Service de chambre encore

Je suis en train de me brosser les dents, la lecture maintenant abandonnée; re-toc toc à la porte de ma chambre et re-précipitation de ma part, à nouveau emballé à la va-vite dans un drap de bain. C'est à nouveau ma nymphe qui, les affaires ayant probablement été décevantes à l'étage, vient s'enquérir quant au "Demain peut-être". De toute évidence, dans son chef, la question ne fait plus de doute:

 

-Fuck tomorrow, what time?Autrement dit, "pour tirer ton coup demain, tu as une préférence pour l'heure?"

 

Même les témoins de Jéhova, à Bruxelles, ne sont pas aussi collants.
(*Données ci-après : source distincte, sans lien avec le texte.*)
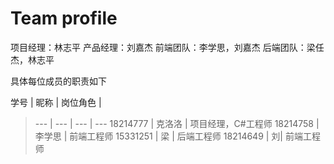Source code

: # Team profile

项目经理：林志平
产品经理：刘嘉杰
前端团队：李学思，刘嘉杰
后端团队：梁任杰，林志平

具体每位成员的职责如下

学号 | 昵称 | 岗位角色 |
>--- | --- | --- | ---
>18214777 | 克洛洛 | 项目经理，C#工程师
>18214758 | 李学思 | 前端工程师
>15331251 | 梁 | 后端工程师
>18214649 | 刘| 前端工程师
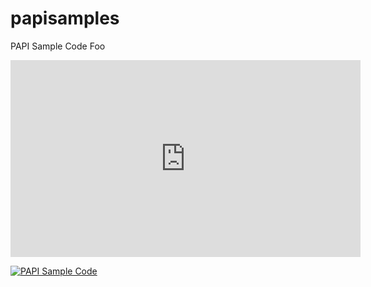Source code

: # papisamples
PAPI Sample Code
Foo

<iframe width="560" height="315" src="https://www.youtube.com/embed/videoseries?list=PL01azkzCBGf8AqL7aDnCZRFjqzuVbOXc1&amp;ecver=1" frameborder="0" allow="autoplay; encrypted-media" allowfullscreen></iframe>

[![PAPI Sample Code](http://img.youtube.com/vi/Z_d9vYNL42c/0.jpg)](http://www.youtube.com/watch?v=Z_d9vYNL42c "PAPI Sample Code")
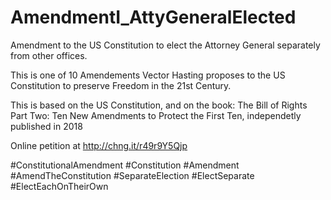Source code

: # AmendmentI_AttyGeneralElected
Amendment to the US Constitution to elect the Attorney General separately from other offices.

This is one of 10 Amendements Vector Hasting proposes to the US Constitution to preserve Freedom 
in the 21st Century. 

This is based on the US Constitution, and on the book: 
The Bill of Rights Part Two: Ten New Amendments to Protect the First Ten, 
independetly published in 2018

Online petition at http://chng.it/r49r9Y5Qjp

#ConstitutionalAmendment #Constitution #Amendment #AmendTheConstitution #SeparateElection #ElectSeparate #ElectEachOnTheirOwn
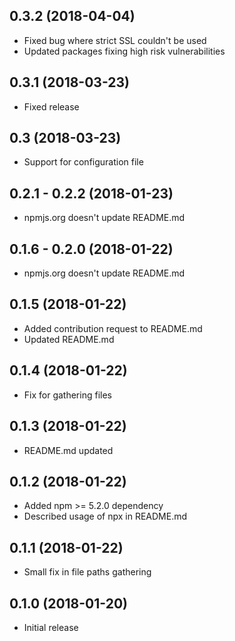 ## 0.3.2 (2018-04-04)

- Fixed bug where strict SSL couldn't be used
- Updated packages fixing high risk vulnerabilities

## 0.3.1 (2018-03-23)

- Fixed release

## 0.3 (2018-03-23)

- Support for configuration file

## 0.2.1 - 0.2.2 (2018-01-23)

- npmjs.org doesn't update README.md

## 0.1.6 - 0.2.0 (2018-01-22)

- npmjs.org doesn't update README.md

## 0.1.5 (2018-01-22)

- Added contribution request to README.md
- Updated README.md

## 0.1.4 (2018-01-22)

- Fix for gathering files

## 0.1.3 (2018-01-22)

- README.md updated

## 0.1.2 (2018-01-22)

- Added npm >= 5.2.0 dependency
- Described usage of npx in README.md

## 0.1.1 (2018-01-22)

- Small fix in file paths gathering

## 0.1.0 (2018-01-20)

- Initial release

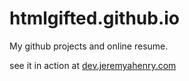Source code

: htmlgifted.github.io
====================

My github projects and online resume.

see it in action at <a href="http://Dev.jeremyahenry.com">dev.jeremyahenry.com</a>
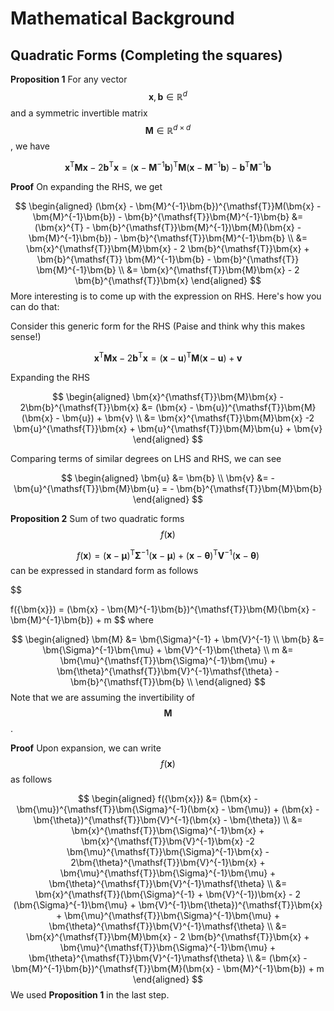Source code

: # Mathematical Background

## Quadratic Forms (Completing the squares)

**Proposition 1** For any vector $$\bm{x}, \bm{b} \in \mathbb{R}^d$$ and a symmetric invertible matrix $$\bm{M} \in \mathbb{R}^{d\times d}$$, we have

$$
\bm{x}^{\mathsf{T}}\bm{M}\bm{x} - 2\bm{b}^{\mathsf{T}}\bm{x} = (\bm{x} - \bm{M}^{-1}\bm{b})^{\mathsf{T}}\bm{M}(\bm{x} - \bm{M}^{-1}\bm{b}) - \bm{b}^{\mathsf{T}}\bm{M}^{-1}\bm{b}
$$

**Proof** On expanding the RHS, we get

$$
\begin{aligned}
(\bm{x} - \bm{M}^{-1}\bm{b})^{\mathsf{T}}M(\bm{x} - \bm{M}^{-1}\bm{b}) - \bm{b}^{\mathsf{T}}\bm{M}^{-1}\bm{b} &= (\bm{x}^{T} - \bm{b}^{\mathsf{T}}\bm{M}^{-1})\bm{M}(\bm{x} - \bm{M}^{-1}\bm{b}) - \bm{b}^{\mathsf{T}}\bm{M}^{-1}\bm{b} \\
&= \bm{x}^{\mathsf{T}}\bm{M}\bm{x} - 2 \bm{b}^{\mathsf{T}}\bm{x} + \bm{b}^{\mathsf{T}} \bm{M}^{-1}\bm{b} - \bm{b}^{\mathsf{T}} \bm{M}^{-1}\bm{b} \\
&= \bm{x}^{\mathsf{T}}\bm{M}\bm{x} - 2 \bm{b}^{\mathsf{T}}\bm{x}
\end{aligned}
$$
More interesting is to come up with the expression on RHS. Here's how you can do that:

Consider this generic form for the RHS (Paise and think why this makes sense!)

$$
 \bm{x}^{\mathsf{T}}\bm{M}\bm{x} - 2\bm{b}^{\mathsf{T}}\bm{x} = (\bm{x} - \bm{u})^{\mathsf{T}}\bm{M}(\bm{x} - \bm{u}) + \bm{v}
$$

Expanding the RHS

$$
\begin{aligned}
\bm{x}^{\mathsf{T}}\bm{M}\bm{x} - 2\bm{b}^{\mathsf{T}}\bm{x} 
    &= (\bm{x} - \bm{u})^{\mathsf{T}}\bm{M}(\bm{x} - \bm{u}) + \bm{v} \\
    &= \bm{x}^{\mathsf{T}}\bm{M}\bm{x} -2 \bm{u}^{\mathsf{T}}\bm{x} + \bm{u}^{\mathsf{T}}\bm{M}\bm{u} + \bm{v}
\end{aligned}
$$

Comparing terms of similar degrees on LHS and RHS, we can see

$$
\begin{aligned}
\bm{u} &= \bm{b} \\
\bm{v} &= - \bm{u}^{\mathsf{T}}\bm{M}\bm{u} = - \bm{b}^{\mathsf{T}}\bm{M}\bm{b}
\end{aligned}
$$ 

**Proposition 2** Sum of two quadratic forms $$f(\bm{x})$$ 

$$
f(\bm{x}) = (\bm{x} - \bm{\mu})^{\mathsf{T}}\bm{\Sigma}^{-1}(\bm{x} - \bm{\mu}) + (\bm{x} - \bm{\theta})^{\mathsf{T}}\bm{V}^{-1}(\bm{x} - \bm{\theta})
$$
can be expressed in standard form as follows

$$

f({\bm{x}}) = (\bm{x} - \bm{M}^{-1}\bm{b})^{\mathsf{T}}\bm{M}(\bm{x} - \bm{M}^{-1}\bm{b}) + m 
$$
where

$$
    \begin{aligned}
        \bm{M}  &= \bm{\Sigma}^{-1} + \bm{V}^{-1} \\
        \bm{b}  &= \bm{\Sigma}^{-1}\bm{\mu} + \bm{V}^{-1}\bm{\theta} \\
        m   &=  \bm{\mu}^{\mathsf{T}}\bm{\Sigma}^{-1}\bm{\mu} + \bm{\theta}^{\mathsf{T}}\bm{V}^{-1}\mathsf{\theta} - \bm{b}^{\mathsf{T}}\bm{b} \\
    \end{aligned}
$$
Note that we are assuming the invertibility of $$\bm{M}$$.

**Proof** Upon expansion, we can write $$f(\bm{x})$$ as follows

$$
\begin{aligned}
    f({\bm{x}})   &= (\bm{x} - \bm{\mu})^{\mathsf{T}}\bm{\Sigma}^{-1}(\bm{x} - \bm{\mu}) + (\bm{x} - \bm{\theta})^{\mathsf{T}}\bm{V}^{-1}(\bm{x} - \bm{\theta}) \\
                &= \bm{x}^{\mathsf{T}}\bm{\Sigma}^{-1}\bm{x} + \bm{x}^{\mathsf{T}}\bm{V}^{-1}\bm{x} -2 \bm{\mu}^{\mathsf{T}}\bm{\Sigma}^{-1}\bm{x} - 2\bm{\theta}^{\mathsf{T}}\bm{V}^{-1}\bm{x} + \bm{\mu}^{\mathsf{T}}\bm{\Sigma}^{-1}\bm{\mu} + \bm{\theta}^{\mathsf{T}}\bm{V}^{-1}\mathsf{\theta} \\
                &= \bm{x}^{\mathsf{T}}(\bm{\Sigma}^{-1} + \bm{V}^{-1})\bm{x} - 2 (\bm{\Sigma}^{-1}\bm{\mu} + \bm{V}^{-1}\bm{\theta})^{\mathsf{T}}\bm{x} + \bm{\mu}^{\mathsf{T}}\bm{\Sigma}^{-1}\bm{\mu} + \bm{\theta}^{\mathsf{T}}\bm{V}^{-1}\mathsf{\theta} \\
                &= \bm{x}^{\mathsf{T}}\bm{M}\bm{x} - 2 \bm{b}^{\mathsf{T}}\bm{x} + \bm{\mu}^{\mathsf{T}}\bm{\Sigma}^{-1}\bm{\mu} + \bm{\theta}^{\mathsf{T}}\bm{V}^{-1}\mathsf{\theta} \\
                &= (\bm{x} - \bm{M}^{-1}\bm{b})^{\mathsf{T}}\bm{M}(\bm{x} - \bm{M}^{-1}\bm{b}) + m
\end{aligned}
$$
We used **Proposition 1** in the last step.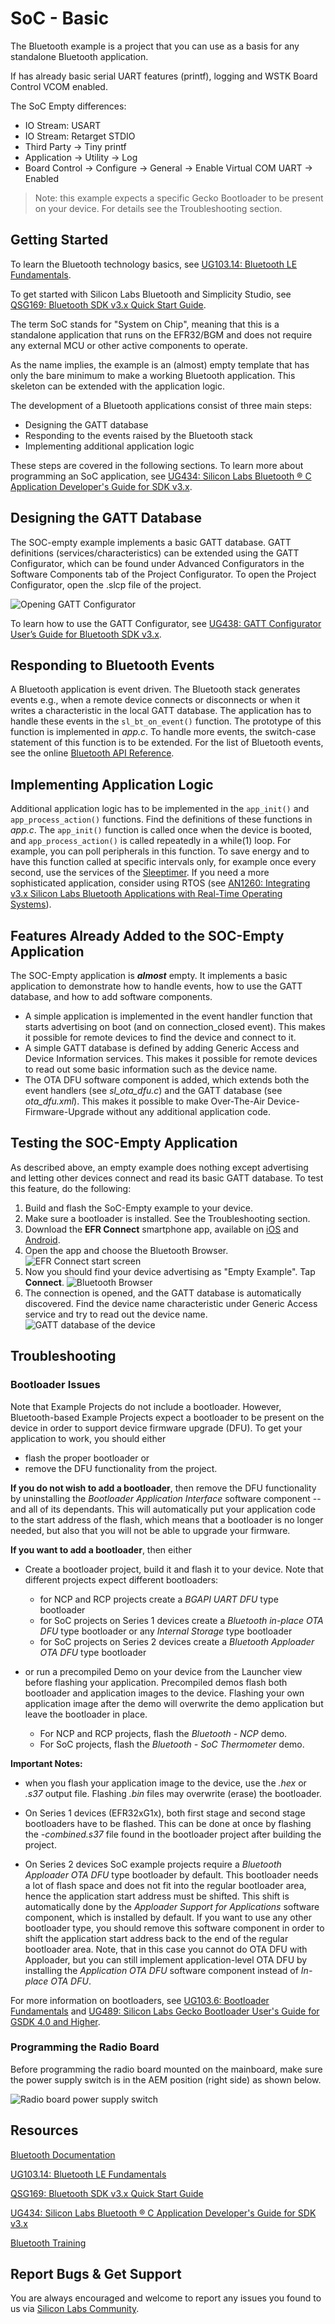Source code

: # SoC - Basic

The Bluetooth example is a project that you can use as a basis for any standalone Bluetooth application.

If has already basic serial UART features (printf), logging and WSTK Board Control VCOM enabled.

The SoC Empty differences:

- IO Stream: USART
- IO Stream: Retarget STDIO
- Third Party -> Tiny printf
- Application -> Utility -> Log
- Board Control -> Configure -> General -> Enable Virtual COM UART -> Enabled

> Note: this example expects a specific Gecko Bootloader to be present on your device. For details see the Troubleshooting section.

## Getting Started

To learn the Bluetooth technology basics, see [UG103.14: Bluetooth LE Fundamentals](https://www.silabs.com/documents/public/user-guides/ug103-14-fundamentals-ble.pdf).

To get started with Silicon Labs Bluetooth and Simplicity Studio, see [QSG169: Bluetooth SDK v3.x Quick Start Guide](https://www.silabs.com/documents/public/quick-start-guides/qsg169-bluetooth-sdk-v3x-quick-start-guide.pdf).

The term SoC stands for "System on Chip", meaning that this is a standalone application that runs on the EFR32/BGM and does not require any external MCU or other active components to operate.

As the name implies, the example is an (almost) empty template that has only the bare minimum to make a working Bluetooth application. This skeleton can be extended with the application logic.

The development of a Bluetooth applications consist of three main steps:

* Designing the GATT database
* Responding to the events raised by the Bluetooth stack
* Implementing additional application logic

These steps are covered in the following sections. To learn more about programming an SoC application, see [UG434: Silicon Labs Bluetooth ® C Application Developer's Guide for SDK v3.x](https://www.silabs.com/documents/public/user-guides/ug434-bluetooth-c-soc-dev-guide-sdk-v3x.pdf).

## Designing the GATT Database

The SOC-empty example implements a basic GATT database. GATT definitions (services/characteristics) can be extended using the GATT Configurator, which can be found under Advanced Configurators in the Software Components tab of the Project Configurator. To open the Project Configurator, open the .slcp file of the project.

![Opening GATT Configurator](image/readme_img1.png)

To learn how to use the GATT Configurator, see [UG438: GATT Configurator User’s Guide for Bluetooth SDK v3.x](https://www.silabs.com/documents/public/user-guides/ug438-gatt-configurator-users-guide-sdk-v3x.pdf).

## Responding to Bluetooth Events

A Bluetooth application is event driven. The Bluetooth stack generates events e.g., when a remote device connects or disconnects or when it writes a characteristic in the local GATT database. The application has to handle these events in the `sl_bt_on_event()` function. The prototype of this function is implemented in *app.c*. To handle more events, the switch-case statement of this function is to be extended. For the list of Bluetooth events, see the online [Bluetooth API Reference](https://docs.silabs.com/bluetooth/latest/).

## Implementing Application Logic

Additional application logic has to be implemented in the `app_init()` and `app_process_action()` functions. Find the definitions of these functions in *app.c*. The `app_init()` function is called once when the device is booted, and `app_process_action()` is called repeatedly in a while(1) loop. For example, you can poll peripherals in this function. To save energy and to have this function called at specific intervals only, for example once every second, use the services of the [Sleeptimer](https://docs.silabs.com/gecko-platform/latest/service/api/group-sleeptimer). If you need a more sophisticated application, consider using RTOS (see [AN1260: Integrating v3.x Silicon Labs Bluetooth Applications with Real-Time Operating Systems](https://www.silabs.com/documents/public/application-notes/an1260-integrating-v3x-bluetooth-applications-with-rtos.pdf)).

## Features Already Added to the SOC-Empty Application

The SOC-Empty application is ***almost*** empty. It implements a basic application to demonstrate how to handle events, how to use the GATT database, and how to add software components.

* A simple application is implemented in the event handler function that starts advertising on boot (and on connection_closed event). This makes it possible for remote devices to find the device and connect to it.
* A simple GATT database is defined by adding Generic Access and Device Information services. This makes it possible for remote devices to read out some basic information such as the device name.
* The OTA DFU software component is added, which extends both the event handlers (see *sl_ota_dfu.c*) and the GATT database (see *ota_dfu.xml*). This makes it possible to make Over-The-Air Device-Firmware-Upgrade without any additional application code.

## Testing the SOC-Empty Application

As described above, an empty example does nothing except advertising and letting other devices connect and read its basic GATT database. To test this feature, do the following:

1. Build and flash the SoC-Empty example to your device.
2. Make sure a bootloader is installed. See the Troubleshooting section.
3. Download the **EFR Connect** smartphone app, available on [iOS](https://apps.apple.com/us/app/efr-connect/id1030932759) and [Android](https://play.google.com/store/apps/details?id=com.siliconlabs.bledemo).
4. Open the app and choose the Bluetooth Browser.
   ![EFR Connect start screen](image/readme_img2.png)
5. Now you should find your device advertising as "Empty Example". Tap **Connect**.
   ![Bluetooth Browser](image/readme_img3.png)
6. The connection is opened, and the GATT database is automatically discovered. Find the device name characteristic under Generic Access service and try to read out the device name.
   ![GATT database of the device](image/readme_img4.png)

## Troubleshooting

### Bootloader Issues

Note that Example Projects do not include a bootloader. However, Bluetooth-based Example Projects expect a bootloader to be present on the device in order to support device firmware upgrade (DFU). To get your application to work, you should either 
- flash the proper bootloader or
- remove the DFU functionality from the project.

**If you do not wish to add a bootloader**, then remove the DFU functionality by uninstalling the *Bootloader Application Interface* software component -- and all of its dependants. This will automatically put your application code to the start address of the flash, which means that a bootloader is no longer needed, but also that you will not be able to upgrade your firmware.

**If you want to add a bootloader**, then either 
- Create a bootloader project, build it and flash it to your device. Note that different projects expect different bootloaders:
  - for NCP and RCP projects create a *BGAPI UART DFU* type bootloader
  - for SoC projects on Series 1 devices create a *Bluetooth in-place OTA DFU* type bootloader or any *Internal Storage* type bootloader
  - for SoC projects on Series 2 devices create a *Bluetooth Apploader OTA DFU* type bootloader

- or run a precompiled Demo on your device from the Launcher view before flashing your application. Precompiled demos flash both bootloader and application images to the device. Flashing your own application image after the demo will overwrite the demo application but leave the bootloader in place. 
  - For NCP and RCP projects, flash the *Bluetooth - NCP* demo.
  - For SoC projects, flash the *Bluetooth - SoC Thermometer* demo.

**Important Notes:** 
- when you flash your application image to the device, use the *.hex* or *.s37* output file. Flashing *.bin* files may overwrite (erase) the bootloader.

- On Series 1 devices (EFR32xG1x), both first stage and second stage bootloaders have to be flashed. This can be done at once by flashing the *-combined.s37* file found in the bootloader project after building the project.

- On Series 2 devices SoC example projects require a *Bluetooth Apploader OTA DFU* type bootloader by default. This bootloader needs a lot of flash space and does not fit into the regular bootloader area, hence the application start address must be shifted. This shift is automatically done by the *Apploader Support for Applications* software component, which is installed by default. If you want to use any other bootloader type, you should remove this software component in order to shift the application start address back to the end of the regular bootloader area. Note, that in this case you cannot do OTA DFU with Apploader, but you can still implement application-level OTA DFU by installing the *Application OTA DFU* software component instead of *In-place OTA DFU*.

For more information on bootloaders, see [UG103.6: Bootloader Fundamentals](https://www.silabs.com/documents/public/user-guides/ug103-06-fundamentals-bootloading.pdf) and [UG489: Silicon Labs Gecko Bootloader User's Guide for GSDK 4.0 and Higher](https://cn.silabs.com/documents/public/user-guides/ug489-gecko-bootloader-user-guide-gsdk-4.pdf).


### Programming the Radio Board

Before programming the radio board mounted on the mainboard, make sure the power supply switch is in the AEM position (right side) as shown below.

![Radio board power supply switch](image/readme_img0.png)


## Resources

[Bluetooth Documentation](https://docs.silabs.com/bluetooth/latest/)

[UG103.14: Bluetooth LE Fundamentals](https://www.silabs.com/documents/public/user-guides/ug103-14-fundamentals-ble.pdf)

[QSG169: Bluetooth SDK v3.x Quick Start Guide](https://www.silabs.com/documents/public/quick-start-guides/qsg169-bluetooth-sdk-v3x-quick-start-guide.pdf)

[UG434: Silicon Labs Bluetooth ® C Application Developer's Guide for SDK v3.x](https://www.silabs.com/documents/public/user-guides/ug434-bluetooth-c-soc-dev-guide-sdk-v3x.pdf)

[Bluetooth Training](https://www.silabs.com/support/training/bluetooth)

## Report Bugs & Get Support

You are always encouraged and welcome to report any issues you found to us via [Silicon Labs Community](https://www.silabs.com/community).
Je la regarde d'un air digne, faisant tout mon possible pour avoir l'air faché - c'est difficile, quand la fille est aussi extraordinairement mignonne - et lui dis, d'un ton que j'espère sans réplique que je verrai, que je ne suis pas décidé, que j'ai beaucoup de choses à faire demain, que, maintenant, je veux DOR-MIR.

 

Seul.

 

Et je referme la porte. Flute, il ne pouvait pas y avoir un client libidineux qui m'aurait débarassé de Mademoiselle ce soir?

 

Extinction des feux, dodo la clim' à fond. Si on frappe, je n'irai pas ouvrir.